Problem requirements – Quote all entries exactly, leaving pictures aside.

Information shown –
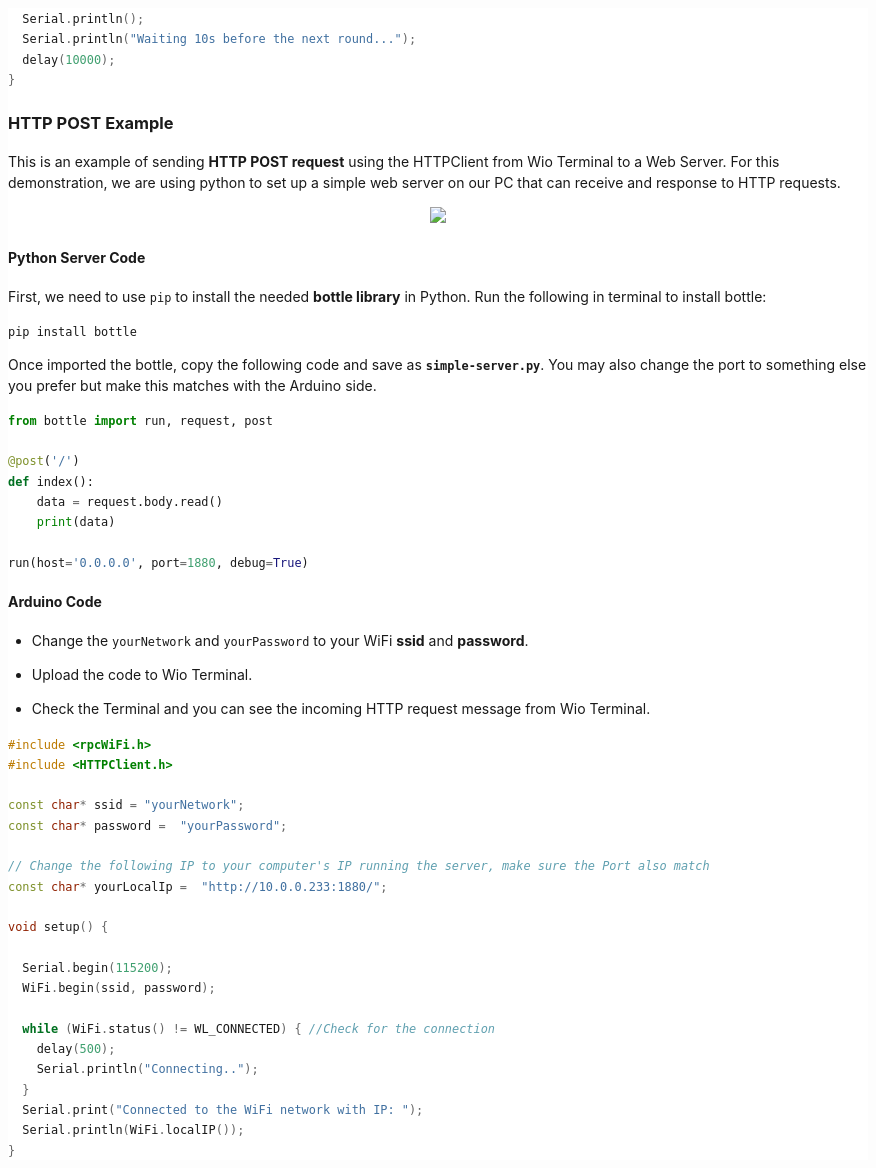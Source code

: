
 ```cpp
  Serial.println();
  Serial.println("Waiting 10s before the next round...");
  delay(10000);
}
```

### HTTP POST Example

This is an example of sending **HTTP POST request** using the HTTPClient from Wio Terminal to a Web Server. For this demonstration, we are using python to set up a simple web server on our PC that can receive and response to HTTP requests.

<div align="center"><img src="https://files.seeedstudio.com/wiki/Wio-Terminal-Advanced-Wi-Fi/HTTP-POST.png" /></div>

#### Python Server Code

First, we need to use `pip` to install the needed **bottle library** in Python. Run the following in terminal to install bottle:

```sh
pip install bottle
```

Once imported the bottle, copy the following code and save as **`simple-server.py`**. You may also change the port to something else you prefer but make this matches with the Arduino side.

```py
from bottle import run, request, post

@post('/')
def index():
    data = request.body.read()
    print(data)

run(host='0.0.0.0', port=1880, debug=True)
```

#### Arduino Code

- Change the `yourNetwork` and `yourPassword` to your WiFi **ssid** and **password**.

- Upload the code to Wio Terminal.

- Check the Terminal and you can see the incoming HTTP request message from Wio Terminal.

```cpp
#include <rpcWiFi.h>
#include <HTTPClient.h>

const char* ssid = "yourNetwork";
const char* password =  "yourPassword";

// Change the following IP to your computer's IP running the server, make sure the Port also match
const char* yourLocalIp =  "http://10.0.0.233:1880/";

void setup() {

  Serial.begin(115200);
  WiFi.begin(ssid, password);

  while (WiFi.status() != WL_CONNECTED) { //Check for the connection
    delay(500);
    Serial.println("Connecting..");
  }
  Serial.print("Connected to the WiFi network with IP: ");
  Serial.println(WiFi.localIP());
}

```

Written answer –
Source code

:
 ```cpp
  Serial.println();
  Serial.println("Waiting 10s before the next round...");
  delay(10000);
}
```

### HTTP POST Example

This is an example of sending **HTTP POST request** using the HTTPClient from Wio Terminal to a Web Server. For this demonstration, we are using python to set up a simple web server on our PC that can receive and response to HTTP requests.

<div align="center"><img src="https://files.seeedstudio.com/wiki/Wio-Terminal-Advanced-Wi-Fi/HTTP-POST.png" /></div>

#### Python Server Code

First, we need to use `pip` to install the needed **bottle library** in Python. Run the following in terminal to install bottle:

```sh
pip install bottle
```

Once imported the bottle, copy the following code and save as **`simple-server.py`**. You may also change the port to something else you prefer but make this matches with the Arduino side.

```py
from bottle import run, request, post

@post('/')
def index():
    data = request.body.read()
    print(data)

run(host='0.0.0.0', port=1880, debug=True)
```

#### Arduino Code

- Change the `yourNetwork` and `yourPassword` to your WiFi **ssid** and **password**.

- Upload the code to Wio Terminal.

- Check the Terminal and you can see the incoming HTTP request message from Wio Terminal.

```cpp
#include <rpcWiFi.h>
#include <HTTPClient.h>

const char* ssid = "yourNetwork";
const char* password =  "yourPassword";

// Change the following IP to your computer's IP running the server, make sure the Port also match
const char* yourLocalIp =  "http://10.0.0.233:1880/";

void setup() {

  Serial.begin(115200);
  WiFi.begin(ssid, password);

  while (WiFi.status() != WL_CONNECTED) { //Check for the connection
    delay(500);
    Serial.println("Connecting..");
  }
  Serial.print("Connected to the WiFi network with IP: ");
  Serial.println(WiFi.localIP());
}

```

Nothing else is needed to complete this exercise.